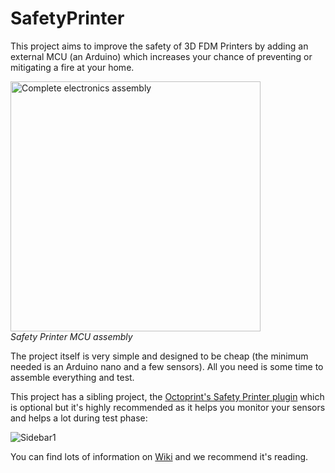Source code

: # SafetyPrinter
This project aims to improve the safety of 3D FDM Printers by adding an external MCU (an Arduino) which increases your chance of preventing or mitigating a fire at your home.

<img src="https://user-images.githubusercontent.com/81830673/121432010-88864680-c950-11eb-83a0-9adb8b8b4f0b.jpg" alt="Complete electronics assembly" width="400">\
_Safety Printer MCU assembly_

The project itself is very simple and designed to be cheap (the minimum needed is an Arduino nano and a few sensors). All you need is some time to assemble everything and test.

This project has a sibling project, the [Octoprint's Safety Printer plugin](https://github.com/SinisterRj/Octoprint_SafetyPrinter) which is optional but it's highly recommended as it helps you monitor your sensors and helps a lot during test phase:

![Sidebar1](https://user-images.githubusercontent.com/81830673/131403877-08929120-4f60-4287-9d52-c4439e3d3743.PNG)

You can find lots of information on [Wiki](https://github.com/SinisterRj/SafetyPrinter/wiki) and we recommend it's reading.
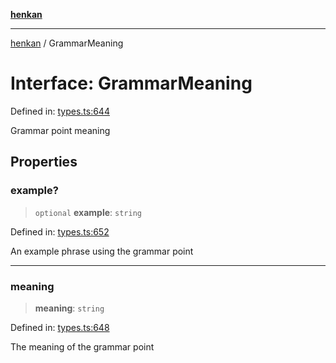 [**henkan**](../README.md)

***

[henkan](../README.md) / GrammarMeaning

# Interface: GrammarMeaning

Defined in: [types.ts:644](https://github.com/Ronokof/Henkan/blob/207e0013c3766c7ef3adabde09be5f84497f2607/src/types.ts#L644)

Grammar point meaning

## Properties

### example?

> `optional` **example**: `string`

Defined in: [types.ts:652](https://github.com/Ronokof/Henkan/blob/207e0013c3766c7ef3adabde09be5f84497f2607/src/types.ts#L652)

An example phrase using the grammar point

***

### meaning

> **meaning**: `string`

Defined in: [types.ts:648](https://github.com/Ronokof/Henkan/blob/207e0013c3766c7ef3adabde09be5f84497f2607/src/types.ts#L648)

The meaning of the grammar point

★ ★ ★

→ **Exercise**
With the pictures left out, return each entry exactly as written.

→ **Result of the exercise**
Source code

: # SafetyPrinter
This project aims to improve the safety of 3D FDM Printers by adding an external MCU (an Arduino) which increases your chance of preventing or mitigating a fire at your home.

<img src="https://user-images.githubusercontent.com/81830673/121432010-88864680-c950-11eb-83a0-9adb8b8b4f0b.jpg" alt="Complete electronics assembly" width="400">\
_Safety Printer MCU assembly_

The project itself is very simple and designed to be cheap (the minimum needed is an Arduino nano and a few sensors). All you need is some time to assemble everything and test.

This project has a sibling project, the [Octoprint's Safety Printer plugin](https://github.com/SinisterRj/Octoprint_SafetyPrinter) which is optional but it's highly recommended as it helps you monitor your sensors and helps a lot during test phase:

![Sidebar1](https://user-images.githubusercontent.com/81830673/131403877-08929120-4f60-4287-9d52-c4439e3d3743.PNG)

You can find lots of information on [Wiki](https://github.com/SinisterRj/SafetyPrinter/wiki) and we recommend it's reading.
 [**henkan**](../README.md)

***

[henkan](../README.md) / GrammarMeaning

# Interface: GrammarMeaning

Defined in: [types.ts:644](https://github.com/Ronokof/Henkan/blob/207e0013c3766c7ef3adabde09be5f84497f2607/src/types.ts#L644)

Grammar point meaning

## Properties

### example?

> `optional` **example**: `string`

Defined in: [types.ts:652](https://github.com/Ronokof/Henkan/blob/207e0013c3766c7ef3adabde09be5f84497f2607/src/types.ts#L652)

An example phrase using the grammar point

***

### meaning

> **meaning**: `string`

Defined in: [types.ts:648](https://github.com/Ronokof/Henkan/blob/207e0013c3766c7ef3adabde09be5f84497f2607/src/types.ts#L648)

The meaning of the grammar point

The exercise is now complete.